The Renewable Carbon Initiative: Looking back on a successful first year

The Renewable Carbon Initiative: Looking back on a successful first year

October 28, 2021

What a difference a year makes. As the business community steps up its efforts to tackle the climate crisis, at Stahl we’re helping to drive the transition from fossil to renewable carbon to create a more sustainable and circular society. As a founding member of the Renewable Carbon Initiative (RCI), we’re partnering with leading innovators in renewable raw materials to extract our feedstocks from sustainable sources.

Stahl helped to launch the RCI on 20 September 2020. This first year of the initiative has seen impressive progress: from 11 founding members, the RCI now includes 30 member companies. As the initiative expands, we see opportunities to build direct relationships with more innovative downstream brands as they explore new ways to increase the amount of renewable content in their products. As is the case for the other RCI members, our aim in joining this important initiative is twofold: to dramatically improve our environmental impact, but at the same time, to help our partners and customers achieve their sustainability goals.

Relegating fossil feedstocks to the history books
By actively promoting solutions to enable a shift from fossil-based resources to renewable feedstocks, the RCI helps companies adapt to today’s changing regulatory landscape. Soon, larger companies will have to report their greenhouse gas (GHG) emissions and the footprint of their products as part of legislative changes surrounding the European Green Deal. Reporting on GHG emissions will also include Scope 3 emissions, which include the indirect emissions occurring in a company’s supply chain where the used raw materials account for a large proportion of the footprint.

This is where the origins of chemicals and plastics come into play as an important contributor to the carbon footprint. Without a shift from fossil to renewable feedstocks (namely bio-based, CO2-based, and recycled content), a sustainable future and the Paris Agreement’s climate targets will almost certainly remain out of reach. That’s why Stahl is joining like-minded organizations in championing renewable carbon. Sustainability starts at home, of course, and within Stahl we’ve begun developing renewable carbon-based products from biomass feedstock and captured carbon. And we’re developing innovative techniques to accelerate the commercialization of renewable feedstock-based products achieved through pyrolysis of recycled plastics.

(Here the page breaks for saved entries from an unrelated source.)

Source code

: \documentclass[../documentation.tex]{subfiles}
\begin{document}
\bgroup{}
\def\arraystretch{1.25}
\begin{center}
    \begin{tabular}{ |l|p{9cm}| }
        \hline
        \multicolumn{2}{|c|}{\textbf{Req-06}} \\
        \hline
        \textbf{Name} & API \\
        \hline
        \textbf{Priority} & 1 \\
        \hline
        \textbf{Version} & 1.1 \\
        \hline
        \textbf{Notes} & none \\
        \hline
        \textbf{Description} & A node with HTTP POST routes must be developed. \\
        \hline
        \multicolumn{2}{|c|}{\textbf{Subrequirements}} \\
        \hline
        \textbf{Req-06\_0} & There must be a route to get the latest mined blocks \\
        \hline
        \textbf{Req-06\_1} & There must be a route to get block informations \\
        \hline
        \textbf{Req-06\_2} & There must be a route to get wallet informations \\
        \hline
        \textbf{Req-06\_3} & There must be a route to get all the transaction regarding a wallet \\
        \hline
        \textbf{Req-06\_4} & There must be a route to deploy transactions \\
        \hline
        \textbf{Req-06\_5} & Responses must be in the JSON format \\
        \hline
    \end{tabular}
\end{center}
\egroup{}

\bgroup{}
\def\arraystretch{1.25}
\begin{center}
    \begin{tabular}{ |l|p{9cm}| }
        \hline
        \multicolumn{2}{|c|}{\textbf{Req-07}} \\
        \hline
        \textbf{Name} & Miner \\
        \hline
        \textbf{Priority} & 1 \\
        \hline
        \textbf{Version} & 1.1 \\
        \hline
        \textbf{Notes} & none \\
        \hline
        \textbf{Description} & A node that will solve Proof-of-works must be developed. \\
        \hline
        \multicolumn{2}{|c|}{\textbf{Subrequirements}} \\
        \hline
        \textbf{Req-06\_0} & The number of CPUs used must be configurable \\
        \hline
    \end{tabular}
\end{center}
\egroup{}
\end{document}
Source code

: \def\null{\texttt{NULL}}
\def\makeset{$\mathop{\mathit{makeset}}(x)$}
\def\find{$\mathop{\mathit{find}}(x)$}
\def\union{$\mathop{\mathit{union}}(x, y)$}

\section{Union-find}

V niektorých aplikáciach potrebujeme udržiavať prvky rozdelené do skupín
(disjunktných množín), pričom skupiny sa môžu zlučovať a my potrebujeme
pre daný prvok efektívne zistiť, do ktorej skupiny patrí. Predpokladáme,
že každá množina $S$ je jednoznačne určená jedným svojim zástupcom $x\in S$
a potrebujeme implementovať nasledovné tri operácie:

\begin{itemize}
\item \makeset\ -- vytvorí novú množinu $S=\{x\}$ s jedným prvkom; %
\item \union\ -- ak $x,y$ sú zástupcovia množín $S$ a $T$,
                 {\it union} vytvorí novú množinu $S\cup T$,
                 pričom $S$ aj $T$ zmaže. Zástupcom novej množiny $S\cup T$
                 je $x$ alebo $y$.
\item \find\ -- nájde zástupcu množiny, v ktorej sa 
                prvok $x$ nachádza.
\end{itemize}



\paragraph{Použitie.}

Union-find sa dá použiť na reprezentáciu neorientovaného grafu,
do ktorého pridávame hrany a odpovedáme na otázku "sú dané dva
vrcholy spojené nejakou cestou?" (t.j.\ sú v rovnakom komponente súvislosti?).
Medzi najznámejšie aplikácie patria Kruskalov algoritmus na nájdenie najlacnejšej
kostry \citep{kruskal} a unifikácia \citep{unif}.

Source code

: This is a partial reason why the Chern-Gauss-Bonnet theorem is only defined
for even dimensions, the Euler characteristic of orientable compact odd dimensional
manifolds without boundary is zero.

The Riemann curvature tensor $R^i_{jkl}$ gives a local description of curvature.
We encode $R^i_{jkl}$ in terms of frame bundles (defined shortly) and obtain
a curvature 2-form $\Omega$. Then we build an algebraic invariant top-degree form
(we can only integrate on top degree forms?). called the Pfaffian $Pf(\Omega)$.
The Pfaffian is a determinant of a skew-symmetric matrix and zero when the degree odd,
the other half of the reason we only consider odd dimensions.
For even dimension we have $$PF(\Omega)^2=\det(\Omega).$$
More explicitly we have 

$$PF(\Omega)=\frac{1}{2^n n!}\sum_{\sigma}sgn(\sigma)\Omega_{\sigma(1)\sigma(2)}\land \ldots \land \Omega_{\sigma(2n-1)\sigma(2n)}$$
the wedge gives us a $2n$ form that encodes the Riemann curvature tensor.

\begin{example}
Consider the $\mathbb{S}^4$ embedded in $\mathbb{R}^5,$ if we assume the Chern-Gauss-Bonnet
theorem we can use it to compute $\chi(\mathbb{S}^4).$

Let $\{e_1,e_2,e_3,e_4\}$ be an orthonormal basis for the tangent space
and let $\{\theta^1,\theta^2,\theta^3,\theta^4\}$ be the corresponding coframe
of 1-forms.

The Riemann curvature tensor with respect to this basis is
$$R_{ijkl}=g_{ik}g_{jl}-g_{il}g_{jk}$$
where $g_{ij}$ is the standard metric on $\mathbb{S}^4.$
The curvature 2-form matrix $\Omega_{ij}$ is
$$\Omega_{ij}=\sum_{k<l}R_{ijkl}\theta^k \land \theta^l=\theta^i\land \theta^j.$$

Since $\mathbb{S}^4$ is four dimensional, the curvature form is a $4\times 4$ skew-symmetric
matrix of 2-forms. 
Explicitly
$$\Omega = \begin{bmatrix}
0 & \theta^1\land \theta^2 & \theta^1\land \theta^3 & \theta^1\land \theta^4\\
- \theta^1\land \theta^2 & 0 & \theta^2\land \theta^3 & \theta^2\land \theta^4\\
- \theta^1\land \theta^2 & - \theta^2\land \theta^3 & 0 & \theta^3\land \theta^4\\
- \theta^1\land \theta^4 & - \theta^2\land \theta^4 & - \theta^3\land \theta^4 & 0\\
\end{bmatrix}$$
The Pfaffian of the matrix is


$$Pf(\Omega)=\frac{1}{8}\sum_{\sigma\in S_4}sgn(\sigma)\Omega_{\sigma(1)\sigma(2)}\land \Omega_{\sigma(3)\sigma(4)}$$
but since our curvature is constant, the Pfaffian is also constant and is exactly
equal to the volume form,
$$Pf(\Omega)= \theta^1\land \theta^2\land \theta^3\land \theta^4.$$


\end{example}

Michael Costello, Group Director of ESG at Stahl: “If the world is to achieve the 1.5oC global warming targets set at the 2015 Paris Agreement (and updated at the COP26 in Glasgow, in November 2021), we all need to reduce GHG emissions. The chemical industry can do this by de-fossilizing its supply chain, using renewable carbon sources instead of petrochemical-based products. This is our challenge, as a company and as an industry, and it is the reason why the Renewable Carbon Initiative was formed.”

More to come in year two
If year one focused largely on getting the message across to a wide audience and attracting new members, during its second year, the RCI plans to gain a comprehensive understanding of the future political framework conditions in Europe and around the globe. These conditions are likely to play an ever-greater role in determining the future of chemistry and materials. Building on this knowledge, the topic of renewable carbon can then be systematically integrated into new political directives.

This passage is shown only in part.